Two completely closed IncFII–IncFIB hybrid ColV-like plasmids, pCERC4 (Fig. S1a) and pSDJ2009-52F (Fig. S1b), have recently been reported and characterized [54, 55] from Sydney. Illumina read mapping of all 81 genomes against both plasmids identified 12 isolates which appeared to carry most of the virulence and colicin resistance genes characteristic of ColV hybrid virulence plasmids (Fig. S1a, b). To examine this further, a series of blastn analyses of the ColV operon, col-Ia genes, the virulence gene repertoire and their linkage to repA and repA1 genes found on pCREC4 was conducted against all assembled genomes in our cohort. Combining data on scaffolds identified in our blastn analyses (File S5) and following the stringent parameters indicated in the Methods section, our assessment identified genetic features that define ColV-like IncFII–IncFIB plasmids in 10 isolates (Table 2).
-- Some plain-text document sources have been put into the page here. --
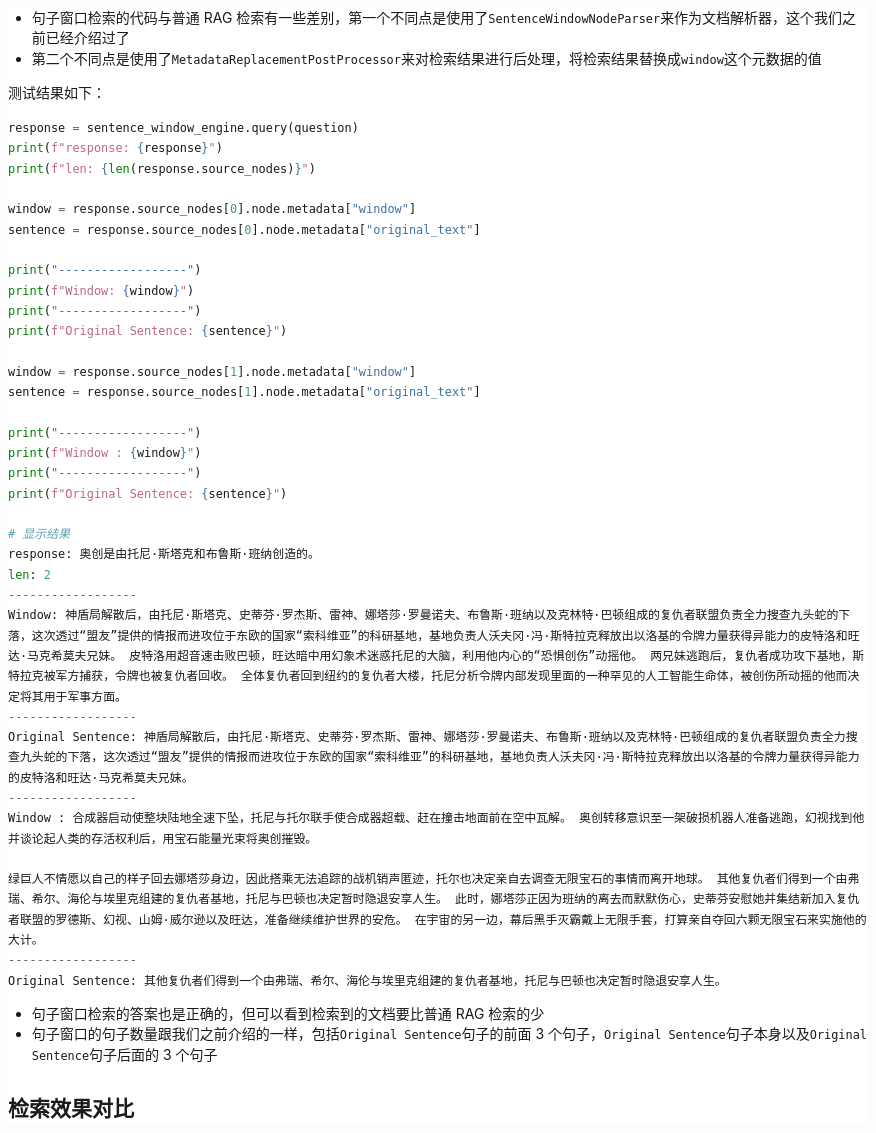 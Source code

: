 - 句子窗口检索的代码与普通 RAG 检索有一些差别，第一个不同点是使用了`SentenceWindowNodeParser`来作为文档解析器，这个我们之前已经介绍过了
- 第二个不同点是使用了`MetadataReplacementPostProcessor`来对检索结果进行后处理，将检索结果替换成`window`这个元数据的值

测试结果如下：

```py
response = sentence_window_engine.query(question)
print(f"response: {response}")
print(f"len: {len(response.source_nodes)}")

window = response.source_nodes[0].node.metadata["window"]
sentence = response.source_nodes[0].node.metadata["original_text"]

print("------------------")
print(f"Window: {window}")
print("------------------")
print(f"Original Sentence: {sentence}")

window = response.source_nodes[1].node.metadata["window"]
sentence = response.source_nodes[1].node.metadata["original_text"]

print("------------------")
print(f"Window : {window}")
print("------------------")
print(f"Original Sentence: {sentence}")

# 显示结果
response: 奥创是由托尼·斯塔克和布鲁斯·班纳创造的。
len: 2
------------------
Window: 神盾局解散后，由托尼·斯塔克、史蒂芬·罗杰斯、雷神、娜塔莎·罗曼诺夫、布鲁斯·班纳以及克林特·巴顿组成的复仇者联盟负责全力搜查九头蛇的下落，这次透过“盟友”提供的情报而进攻位于东欧的国家“索科维亚”的科研基地，基地负责人沃夫冈·冯·斯特拉克释放出以洛基的令牌力量获得异能力的皮特洛和旺达·马克希莫夫兄妹。 皮特洛用超音速击败巴顿，旺达暗中用幻象术迷惑托尼的大脑，利用他内心的“恐惧创伤”动摇他。 两兄妹逃跑后，复仇者成功攻下基地，斯特拉克被军方捕获，令牌也被复仇者回收。 全体复仇者回到纽约的复仇者大楼，托尼分析令牌内部发现里面的一种罕见的人工智能生命体，被创伤所动摇的他而决定将其用于军事方面。
------------------
Original Sentence: 神盾局解散后，由托尼·斯塔克、史蒂芬·罗杰斯、雷神、娜塔莎·罗曼诺夫、布鲁斯·班纳以及克林特·巴顿组成的复仇者联盟负责全力搜查九头蛇的下落，这次透过“盟友”提供的情报而进攻位于东欧的国家“索科维亚”的科研基地，基地负责人沃夫冈·冯·斯特拉克释放出以洛基的令牌力量获得异能力的皮特洛和旺达·马克希莫夫兄妹。
------------------
Window : 合成器启动使整块陆地全速下坠，托尼与托尔联手使合成器超载、赶在撞击地面前在空中瓦解。 奥创转移意识至一架破损机器人准备逃跑，幻视找到他并谈论起人类的存活权利后，用宝石能量光束将奥创摧毁。

绿巨人不情愿以自己的样子回去娜塔莎身边，因此搭乘无法追踪的战机销声匿迹，托尔也决定亲自去调查无限宝石的事情而离开地球。 其他复仇者们得到一个由弗瑞、希尔、海伦与埃里克组建的复仇者基地，托尼与巴顿也决定暂时隐退安享人生。 此时，娜塔莎正因为班纳的离去而默默伤心，史蒂芬安慰她并集结新加入复仇者联盟的罗德斯、幻视、山姆·威尔逊以及旺达，准备继续维护世界的安危。 在宇宙的另一边，幕后黑手灭霸戴上无限手套，打算亲自夺回六颗无限宝石来实施他的大计。
------------------
Original Sentence: 其他复仇者们得到一个由弗瑞、希尔、海伦与埃里克组建的复仇者基地，托尼与巴顿也决定暂时隐退安享人生。
```

- 句子窗口检索的答案也是正确的，但可以看到检索到的文档要比普通 RAG 检索的少
- 句子窗口的句子数量跟我们之前介绍的一样，包括`Original Sentence`句子的前面 3 个句子，`Original Sentence`句子本身以及`Original Sentence`句子后面的 3 个句子

## 检索效果对比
Of these, five typed as ST95 (EC104, EC68, EC177, EC152, EC11), two each as ST131 (EC120 and EC357) and ST88 (EC25, EC123), and one as ST540 (EC236). Two genomes (EC337 and EC323) that had the Col-V operon and col-Ia genes did not contain both (IncFII and IncFIB) replicons characteristic of hybrid IncFII–IncFIB plasmids and likely represent isolates with novel ColV-like IncF plasmid variants. All 10 isolates identified in the analysis as candidates likely hosting IncFII–IncFIB ColV-like plasmids did not return positive hits for both ColV operon and col-Ia genes (Table 2), indicating subtle variations in the structure of plasmids in this group. Further studies with completely closed plasmid sequences are required to characterize them and examine the distribution of all ColV-like plasmid variants within isolates from the clinic and elsewhere.

Table 2.

Summary of the blastn analysis of genomes with col V operon, col-Ia genes and the repertoire of virulence genes and the repA gene present on pCERC-4 (accession no. KU578032).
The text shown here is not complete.